The American Taxpayer Relief Act of 2012, enacted on Jan. 2, 2013, amends the Food, Conservation, and Energy Act of 2008 and provides for a one-year extension of the Direct and Counter-Cyclical (DCP) program. To be eligible for direct and counter-cyclical payments, producers must enroll their farms in DCP on or before Aug. 2, 2013.
There are two types of DCP payments: direct payments and counter-cyclical payments. Both are calculated using the base acres and payment yields established for the farm. DCP is administered by the U.S. Department of Agriculture's Farm Service Agency (FSA). Regulations covering the provisions for DCP appear at 7 CFR Part 1412.

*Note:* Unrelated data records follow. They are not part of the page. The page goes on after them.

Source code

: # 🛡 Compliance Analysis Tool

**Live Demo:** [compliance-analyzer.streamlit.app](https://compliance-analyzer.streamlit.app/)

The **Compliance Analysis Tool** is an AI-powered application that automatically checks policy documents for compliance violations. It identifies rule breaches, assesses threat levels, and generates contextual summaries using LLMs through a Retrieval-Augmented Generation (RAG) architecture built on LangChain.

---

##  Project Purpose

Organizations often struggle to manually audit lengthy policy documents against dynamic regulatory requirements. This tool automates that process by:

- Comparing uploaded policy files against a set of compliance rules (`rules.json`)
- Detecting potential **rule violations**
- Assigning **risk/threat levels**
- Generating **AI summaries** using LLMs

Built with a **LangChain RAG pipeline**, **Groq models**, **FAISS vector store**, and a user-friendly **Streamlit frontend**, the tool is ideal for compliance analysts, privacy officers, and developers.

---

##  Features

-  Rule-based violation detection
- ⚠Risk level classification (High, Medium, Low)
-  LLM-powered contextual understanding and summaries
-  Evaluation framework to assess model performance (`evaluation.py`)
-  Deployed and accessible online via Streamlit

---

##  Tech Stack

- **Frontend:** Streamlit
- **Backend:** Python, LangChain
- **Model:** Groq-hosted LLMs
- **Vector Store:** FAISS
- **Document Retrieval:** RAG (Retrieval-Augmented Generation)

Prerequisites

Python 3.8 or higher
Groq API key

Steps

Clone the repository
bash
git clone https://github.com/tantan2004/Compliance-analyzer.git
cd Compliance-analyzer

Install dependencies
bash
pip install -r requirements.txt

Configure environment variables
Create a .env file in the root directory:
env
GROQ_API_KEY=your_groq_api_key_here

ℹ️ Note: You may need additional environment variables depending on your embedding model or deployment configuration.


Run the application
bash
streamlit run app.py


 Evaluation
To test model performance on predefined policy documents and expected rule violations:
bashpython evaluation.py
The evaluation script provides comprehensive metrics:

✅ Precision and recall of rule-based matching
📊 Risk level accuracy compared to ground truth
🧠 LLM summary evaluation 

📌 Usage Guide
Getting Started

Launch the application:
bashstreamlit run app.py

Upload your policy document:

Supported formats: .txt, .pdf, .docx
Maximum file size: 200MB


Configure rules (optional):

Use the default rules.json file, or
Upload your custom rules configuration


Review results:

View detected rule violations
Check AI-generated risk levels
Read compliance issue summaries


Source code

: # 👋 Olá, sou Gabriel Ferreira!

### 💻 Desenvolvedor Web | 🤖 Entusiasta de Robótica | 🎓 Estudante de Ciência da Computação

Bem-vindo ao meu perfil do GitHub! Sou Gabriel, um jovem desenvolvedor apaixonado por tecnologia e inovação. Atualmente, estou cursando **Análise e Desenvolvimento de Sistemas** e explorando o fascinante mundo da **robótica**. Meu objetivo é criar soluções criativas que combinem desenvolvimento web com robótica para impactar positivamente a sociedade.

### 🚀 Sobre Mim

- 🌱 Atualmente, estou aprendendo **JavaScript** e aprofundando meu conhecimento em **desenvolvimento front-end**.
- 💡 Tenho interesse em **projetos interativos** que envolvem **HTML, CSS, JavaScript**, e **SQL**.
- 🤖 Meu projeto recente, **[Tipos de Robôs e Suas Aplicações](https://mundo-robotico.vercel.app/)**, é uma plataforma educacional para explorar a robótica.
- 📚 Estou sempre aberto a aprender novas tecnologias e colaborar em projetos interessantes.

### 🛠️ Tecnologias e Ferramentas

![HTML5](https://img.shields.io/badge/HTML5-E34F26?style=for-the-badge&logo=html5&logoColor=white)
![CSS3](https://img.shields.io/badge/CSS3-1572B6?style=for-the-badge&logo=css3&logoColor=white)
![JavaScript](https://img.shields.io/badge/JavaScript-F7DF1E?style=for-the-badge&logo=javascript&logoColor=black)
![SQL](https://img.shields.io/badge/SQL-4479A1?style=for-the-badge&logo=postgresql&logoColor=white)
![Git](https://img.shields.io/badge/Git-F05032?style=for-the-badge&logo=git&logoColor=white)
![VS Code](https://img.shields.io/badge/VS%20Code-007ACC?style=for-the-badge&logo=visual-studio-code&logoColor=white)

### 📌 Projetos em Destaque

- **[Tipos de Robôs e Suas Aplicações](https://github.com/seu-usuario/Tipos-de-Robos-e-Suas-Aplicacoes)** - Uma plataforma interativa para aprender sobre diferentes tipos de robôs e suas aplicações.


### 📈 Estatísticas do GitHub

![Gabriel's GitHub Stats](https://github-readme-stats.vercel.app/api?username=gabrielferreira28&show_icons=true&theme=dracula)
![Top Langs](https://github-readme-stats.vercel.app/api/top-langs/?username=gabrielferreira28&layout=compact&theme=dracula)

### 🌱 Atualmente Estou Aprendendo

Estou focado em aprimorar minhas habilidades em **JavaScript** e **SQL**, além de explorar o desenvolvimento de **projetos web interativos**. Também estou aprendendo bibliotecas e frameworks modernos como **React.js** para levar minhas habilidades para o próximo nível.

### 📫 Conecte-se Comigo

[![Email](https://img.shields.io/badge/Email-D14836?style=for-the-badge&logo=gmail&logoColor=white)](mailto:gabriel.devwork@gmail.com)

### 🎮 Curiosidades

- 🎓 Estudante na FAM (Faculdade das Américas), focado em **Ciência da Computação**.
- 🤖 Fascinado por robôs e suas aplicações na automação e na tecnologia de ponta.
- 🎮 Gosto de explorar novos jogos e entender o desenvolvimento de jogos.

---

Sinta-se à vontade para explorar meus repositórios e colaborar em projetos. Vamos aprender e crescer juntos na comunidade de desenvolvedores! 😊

To be eligible for DCP, owners, operators, landlords, tenants or sharecroppers must:
- Share in the risk of producing a crop on base acres on a farm enrolled in DCP, and be entitled to share in the crop available for marketing from the base acres or would have shared had a crop been produced;
- Annually report the use of the farm's cropland acreage;
- Comply with highly erodible land conservation and wetland conservation requirements on all of their land;
- Comply with average adjusted gross income limitation provisions;
- Meet requirements to be considered actively engaged in farming;
- Comply with planting flexibility requirements;
- Use the base acres for agricultural or related activities and;
- Protect all base acres from erosion, including providing sufficient cover as determined necessary by the county FSA committee, and controlling weeds.
Base acres and payment yields are established for the following commodities:
- Grain sorghum, including dual purpose varieties that can be harvested as grain;
- Long grain rice and medium grain rice (which includes short grain rice), excluding wild rice;
- Canola, crambe, flaxseed, mustard seed, rapeseed, safflower, sesame seed and sunflower seed, including oil and non-oil varieties, or any oilseed designated by the USDA secretary;
- Dry peas, lentils, small chickpeas (Garbanzo bean, Desi), and large chickpeas (Garbanzo bean, Kabuli).
Farms with 10 or less base acres are not eligible for DCP payments, except for farms whose owners are socially disadvantaged or limited resource farmers or ranchers.
DCP Election and Enrollment — 2013
The sign-up period to enroll begins on Feb. 19, 2013 and ends on Aug. 2, 2013.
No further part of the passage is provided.